▶ _PROBLEM DETAILS_
Leave the pictures out. Transcribe exactly every line from the start of the records through the one containing "with free artifacting)".

** DATA RECORDS follows **

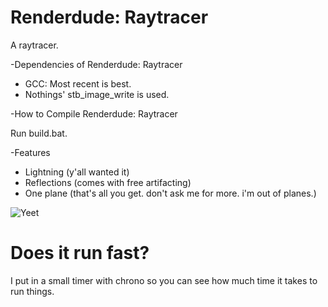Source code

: # Renderdude: Raytracer
A raytracer.

-Dependencies of Renderdude: Raytracer

* GCC: Most recent is best.
* Nothings' stb_image_write is used.

-How to Compile Renderdude: Raytracer

Run build.bat.

-Features

* Lightning (y'all wanted it)
* Reflections (comes with free artifacting)
* One plane (that's all you get. don't ask me for more. i'm out of planes.)

![Yeet](https://cdn.discordapp.com/attachments/380799075538305025/556274290509742090/render.png)

# Does it run fast?
I put in a small timer with chrono so you can see how much time it takes to run things.
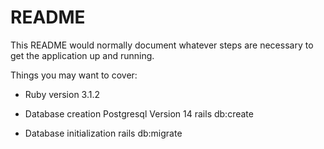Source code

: # README

This README would normally document whatever steps are necessary to get the
application up and running.

Things you may want to cover:

* Ruby version
  3.1.2
  
* Database creation
    Postgresql Version 14
    rails db:create

* Database initialization
    rails db:migrate

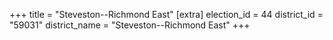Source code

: +++
title = "Steveston--Richmond East"
[extra]
election_id = 44
district_id = "59031"
district_name = "Steveston--Richmond East"
+++
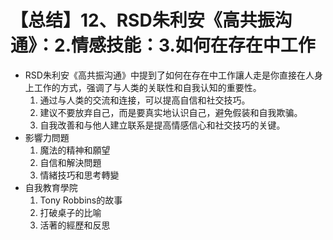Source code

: # 【总结】12、RSD朱利安《高共振沟通》：2.情感技能：3.如何在存在中工作

-   RSD朱利安《高共振沟通》中提到了如何在存在中工作讓人走是你直接在人身上工作的方式，强调了与人类的关联性和自我认知的重要性。
    1.  通过与人类的交流和连接，可以提高自信和社交技巧。
    2.  建议不要放弃自己，而是要真实地认识自己，避免假装和自我欺骗。
    3.  自我改善和与他人建立联系是提高情感信心和社交技巧的关键。
-   影響力問題
    1.  魔法的精神和願望
    2.  自信和解決問題
    3.  情緒技巧和思考轉變
-   自我教育學院
    1.  Tony Robbins的故事
    2.  打破桌子的比喻
    3.  活著的經歷和反思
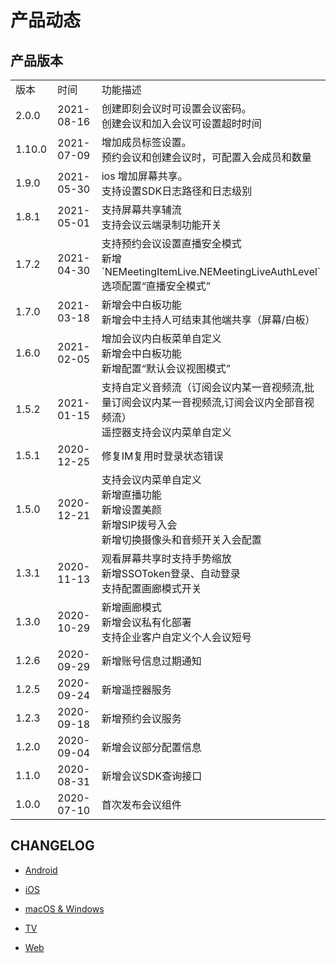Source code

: # 产品动态

## 产品版本

<table>
 <tr>
 	<td width="100px">版本</td>
	<td width="150px" >时间</td>
	<td>功能描述</td>
 </tr>
  <tr>
 	<td>2.0.0 </td>
	<td>2021-08-16</td>
	<td>创建即刻会议时可设置会议密码。</br> 创建会议和加入会议可设置超时时间   </td>
  </tr>
  <tr>
    <td> 1.10.0 </td>
	<td>2021-07-09</td>
    <td> 增加成员标签设置。</br> 预约会议和创建会议时，可配置入会成员和数量</td>
 </tr>
  <tr>
    <td >1.9.0 </td>
	<td>2021-05-30</td>
    <td>ios 增加屏幕共享。 </br> 支持设置SDK日志路径和日志级别 </td>
 </tr>
   <tr>
	<td>1.8.1</td>
  <td>2021-05-01</td>
  <td>支持屏幕共享辅流 </br>支持会议云端录制功能开关</td>
 </tr>
   <tr>
	<td>1.7.2</td>
  <td>2021-04-30</td>
  <td>支持预约会议设置直播安全模式 </br>新增`NEMeetingItemLive.NEMeetingLiveAuthLevel`选项配置“直播安全模式”</td>
 </tr>
  <tr>
	<td>1.7.0</td>
  <td>2021-03-18</td>
  <td>新增会中白板功能 </br>新增会中主持人可结束其他端共享（屏幕/白板）</td>
 </tr>
 <tr>
	<td>1.6.0</td>
  <td>2021-02-05</td>
  <td>增加会议内白板菜单自定义 </br>新增会中白板功能</br>新增配置“默认会议视图模式”</td>
 </tr>
   <tr>
	<td>1.5.2</td>
  <td>2021-01-15</td>
  <td>支持自定义音频流（订阅会议内某一音视频流,批量订阅会议内某一音视频流,订阅会议内全部音视频流） </br>遥控器支持会议内菜单自定义</td>
 </tr>
 <tr>
	<td>1.5.1</td>
  <td>2020-12-25</td>
  <td>修复IM复用时登录状态错误</td>
 </tr>
  <tr>
	<td>1.5.0</td>
  <td>2020-12-21</td>
  <td>支持会议内菜单自定义</br>新增直播功能</br>新增设置美颜</br>新增SIP拨号入会 </br>新增切换摄像头和音频开关入会配置</td>
 </tr>
   <tr>
	<td>1.3.1</td>
  <td>2020-11-13</td>
  <td>观看屏幕共享时支持手势缩放</br>新增SSOToken登录、自动登录</br>支持配置画廊模式开关</td>
 </tr>
   <tr>
	<td>1.3.0</td>
  <td>2020-10-29</td>
  <td>新增画廊模式</br>新增会议私有化部署</br>支持企业客户自定义个人会议短号</td>
 </tr>
   <tr>
	<td>1.2.6</td>
  <td>2020-09-29</td>
  <td>新增账号信息过期通知</td>
  <tr>
<td>1.2.5</td>
  <td>2020-09-24</td>
  <td>新增遥控器服务</td>
</tr>
<tr>
	<td>1.2.3</td>
  <td>2020-09-18</td>
  <td>新增预约会议服务</td>
</tr>
<tr><td>1.2.0</td>
  <td>2020-09-04</td>
  <td>新增会议部分配置信息</td></tr>
<tr><td>1.1.0</td>
  <td>2020-08-31</td>
  <td>新增会议SDK查询接口</td></tr>
<tr><td>1.0.0</td>
  <td>2020-07-10</td>
  <td>首次发布会议组件</td></tr>
</table>

## CHANGELOG

 - [Android](CHANGELOG_Android.md)

 - [iOS](CHANGELOG_iOS.md)

 - [macOS & Windows](CHANGELOG_macOS&Windows.md)

 - [TV](CHANGELOG_TV.md)

 - [Web](CHANGELOG_Web.md)
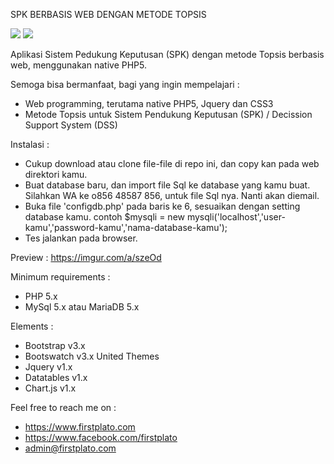 SPK BERBASIS WEB DENGAN METODE TOPSIS

<img src="https://img.shields.io/github/license/ipang-dwi/xdesktop.svg" /> <img src="https://img.shields.io/badge/lab-firstplato.com-red.svg" />

Aplikasi Sistem Pedukung Keputusan (SPK) dengan metode Topsis berbasis web, menggunakan native PHP5.

Semoga bisa bermanfaat, bagi yang ingin mempelajari :
- Web programming, terutama native PHP5, Jquery dan CSS3
- Metode Topsis untuk Sistem Pendukung Keputusan (SPK) / Decission Support System (DSS)

Instalasi :
- Cukup download atau clone file-file di repo ini, dan copy kan pada web direktori kamu.
- Buat database baru, dan import file Sql ke database yang kamu buat. 
  Silahkan WA ke o856 48587 856, untuk file Sql nya. Nanti akan diemail. 
- Buka file 'configdb.php' pada baris ke 6, sesuaikan dengan setting database kamu.
  contoh $mysqli = new mysqli('localhost','user-kamu','password-kamu','nama-database-kamu');
- Tes jalankan pada browser.

Preview :
https://imgur.com/a/szeOd

Minimum requirements :
- PHP 5.x
- MySql 5.x atau MariaDB 5.x

Elements :
- Bootstrap v3.x
- Bootswatch v3.x United Themes
- Jquery v1.x
- Datatables v1.x
- Chart.js v1.x

Feel free to reach me on :
- https://www.firstplato.com
- https://www.facebook.com/firstplato
- admin@firstplato.com
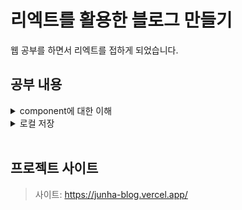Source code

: # 리엑트를 활용한 블로그 만들기

웹 공부를 하면서 리엑트를 접하게 되었습니다. 

## 공부 내용
<details>
<summary>component에 대한 이해</summary>
<div markdown="1">

- 웹사이트를 만들 때 재사용 되는 코드를 컴포넌트화 하여 재사용성을 높였다.

</div>
</details>

<details>
<summary>로컬 저장</summary></summary>
<div markdown="1">

 - 웹 스토리지를 이용해서 썼던 블로그를 재부팅 하더라도 내용이 유지되게 하였다. 
  
</div>
</details> 
</br>

## 프로젝트 사이트
>사이트: https://junha-blog.vercel.app/

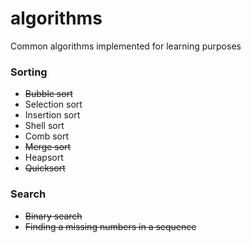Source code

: algorithms
==========

Common algorithms implemented for learning purposes

### Sorting
- <del>Bubble sort</del>
- Selection sort
- Insertion sort
- Shell sort
- Comb sort
- <del>Merge sort</del>
- Heapsort
- <del>Quicksort</del>

### Search
- <del>Binary search</del>
- <del>Finding a missing numbers in a sequence</del>
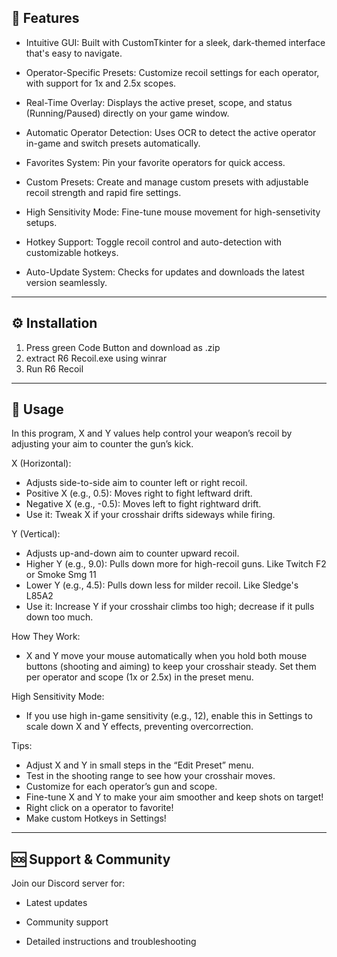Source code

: ## 🎯 Features 

- Intuitive GUI: Built with CustomTkinter for a sleek, dark-themed interface that's easy to navigate.

- Operator-Specific Presets: Customize recoil settings for each operator, with support for 1x and 2.5x scopes.

- Real-Time Overlay: Displays the active preset, scope, and status (Running/Paused) directly on your game window.

- Automatic Operator Detection: Uses OCR to detect the active operator in-game and switch presets automatically.

- Favorites System: Pin your favorite operators for quick access.

- Custom Presets: Create and manage custom presets with adjustable recoil strength and rapid fire settings.

- High Sensitivity Mode: Fine-tune mouse movement for high-sensetivity setups.

- Hotkey Support: Toggle recoil control and auto-detection with customizable hotkeys.

- Auto-Update System: Checks for updates and downloads the latest version seamlessly.

---

## ⚙️ Installation

1. Press green Code Button and download as .zip
2. extract R6 Recoil.exe using winrar
3. Run R6 Recoil

---

## 📝 Usage

In this program, X and Y values help control your weapon’s recoil by adjusting your aim to counter the gun’s kick.

X (Horizontal):
- Adjusts side-to-side aim to counter left or right recoil.
- Positive X (e.g., 0.5): Moves right to fight leftward drift.
- Negative X (e.g., -0.5): Moves left to fight rightward drift.
- Use it: Tweak X if your crosshair drifts sideways while firing.

Y (Vertical):
- Adjusts up-and-down aim to counter upward recoil.
- Higher Y (e.g., 9.0): Pulls down more for high-recoil guns. Like Twitch F2 or Smoke Smg 11
- Lower Y (e.g., 4.5): Pulls down less for milder recoil. Like Sledge's L85A2
- Use it: Increase Y if your crosshair climbs too high; decrease if it pulls down too much.

How They Work:
- X and Y move your mouse automatically when you hold both mouse buttons (shooting and aiming) to keep your crosshair steady. Set them per operator and scope (1x or 2.5x) in the preset menu.

High Sensitivity Mode:
- If you use high in-game sensitivity (e.g., 12), enable this in Settings to scale down X and Y effects, preventing overcorrection.

Tips:
- Adjust X and Y in small steps in the “Edit Preset” menu.
- Test in the shooting range to see how your crosshair moves.
- Customize for each operator’s gun and scope.
- Fine-tune X and Y to make your aim smoother and keep shots on target!
- Right click on a operator to favorite!
- Make custom Hotkeys in Settings!

---

## 🆘 Support & Community
Join our Discord server for:

- Latest updates
  
- Community support

- Detailed instructions and troubleshooting
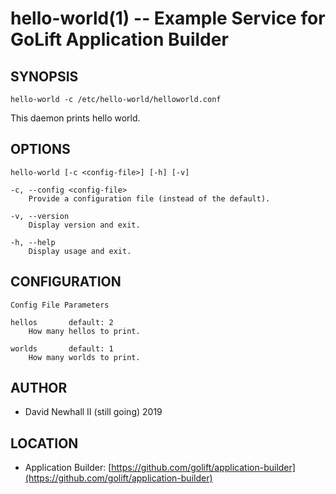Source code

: hello-world(1) -- Example Service for GoLift Application Builder
===

SYNOPSIS
---
`hello-world -c /etc/hello-world/helloworld.conf`

This daemon prints hello world.

OPTIONS
---
`hello-world [-c <config-file>] [-h] [-v]`

    -c, --config <config-file>
        Provide a configuration file (instead of the default).

    -v, --version
        Display version and exit.

    -h, --help
        Display usage and exit.

CONFIGURATION
---

`Config File Parameters`

    hellos       default: 2
        How many hellos to print.

    worlds       default: 1
        How many worlds to print.


AUTHOR
---
*   David Newhall II (still going) 2019

LOCATION
---
*   Application Builder: [https://github.com/golift/application-builder](https://github.com/golift/application-builder)
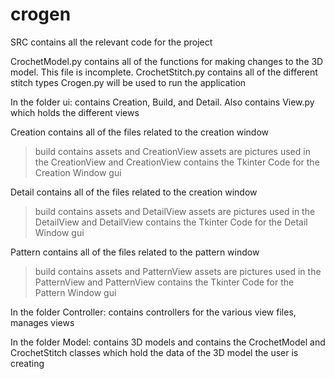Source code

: # crogen


SRC contains all the relevant code for the project

CrochetModel.py contains all of the functions for making changes to the 3D model. This file is incomplete.
CrochetStitch.py contains all of the different stitch types 
Crogen.py will be used to run the application

In the folder ui:
contains Creation, Build, and Detail. Also contains View.py which holds the different views

Creation contains all of the files related to the creation window
> build contains assets and CreationView
> assets are pictures used in the CreationView and CreationView contains the Tkinter Code for the Creation Window gui

Detail contains all of the files related to the creation window
> build contains assets and DetailView
> assets are pictures used in the DetailView and DetailView contains the Tkinter Code for the Detail Window gui

Pattern contains all of the files related to the pattern window
> build contains assets and PatternView
> assets are pictures used in the PatternView and PatternView contains the Tkinter Code for the Pattern Window gui


In the folder Controller:
contains controllers for the various view files, manages views

In the folder Model:
contains 3D models and contains the CrochetModel and CrochetStitch classes which hold the data of the 3D model the user is creating
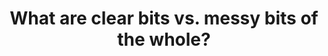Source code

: ---
layout: default
title: What are clear bits vs. messy bits of the whole?
nav_order: 4

parent: Ćwiczenie 1

---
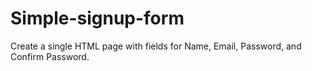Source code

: # Simple-signup-form
 Create a single HTML page with fields for Name, Email, Password, and Confirm Password. 

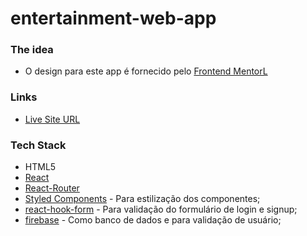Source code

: # entertainment-web-app

### The idea

- O design para este app é fornecido pelo [Frontend MentorL](https://www.frontendmentor.io/challenges/entertainment-web-app-J-UhgAW1X)

### Links

- [Live Site URL](https://entertainment-web-app-portf.netlify.app)

### Tech Stack

- HTML5
- [React](https://reactjs.org/)
- [React-Router](https://reactjs.org/)
- [Styled Components](https://styled-components.com/) - Para estilização dos componentes;
- [react-hook-form](https://react-hook-form.com/) - Para validação do formulário de login e signup;
- [firebase](https://firebase.google.com/) - Como banco de dados e para validação de usuário;
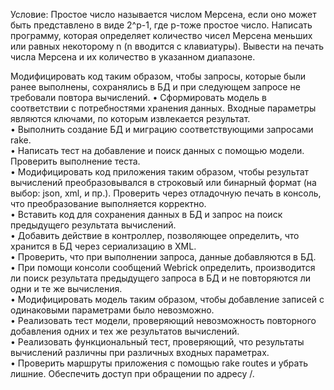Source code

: Условие: Простое число называется числом Мерсена, если оно может быть представлено в виде 2^p-1, где р-тоже простое число. Написать программу, которая определяет количество чисел Мерсена меньших или равных некоторому n (n вводится с клавиатуры). Вывести на печать числа Мерсена и их количество в указанном диапазоне.

Модифицировать код таким образом, чтобы запросы, которые были ранее выполнены, сохранялись в БД и при следующем запросе не требовали повтора вычислений.
• Сформировать модель в соответствии с потребностями хранения данных. Входные параметры являются ключами, по которым извлекается результат.  
• Выполнить создание БД и миграцию соответствующими запросами rake.  
• Написать тест на добавление и поиск данных с помощью модели. Проверить выполнение теста.  
• Модифицировать код приложения таким образом, чтобы результат вычислений преобразовывался в строковый или бинарный формат (на выбор: json, xml, и пр.). Проверить через отладочную печать в консоль, что преобразование выполняется корректно.  
• Вставить код для сохранения данных в БД и запрос на поиск предыдущего результата вычислений.  
• Добавить действие в контроллер, позволяющее определить, что хранится в БД через сериализацию в XML.  
• Проверить, что при выполнении запроса, данные добавляются в БД.  
• При помощи консоли сообщений Webrick определить, производится ли поиск результата предыдущего запроса в БД и не повторяются ли одни и те же вычисления.  
• Модифицировать модель таким образом, чтобы добавление записей с одинаковыми параметрами было невозможно.  
• Реализовать тест модели, проверяющий невозможность повторного добавления одних и тех же результатов вычислений.  
• Реализовать функциональный тест, проверяющий, что результаты вычислений различны при различных входных параметрах.  
• Проверить маршруты приложения с помощью rake routes и убрать лишние. Обеспечить доступ при обращении по адресу /.  
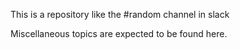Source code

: This is a repository like the #random channel in slack

Miscellaneous topics are expected to be found here.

** End of DATA RECORDS **

▶ _COMPLETED TASK_
Source code

: # Renderdude: Raytracer
A raytracer.

-Dependencies of Renderdude: Raytracer

* GCC: Most recent is best.
* Nothings' stb_image_write is used.

-How to Compile Renderdude: Raytracer

Run build.bat.

-Features

* Lightning (y'all wanted it)
* Reflections (comes with free artifacting)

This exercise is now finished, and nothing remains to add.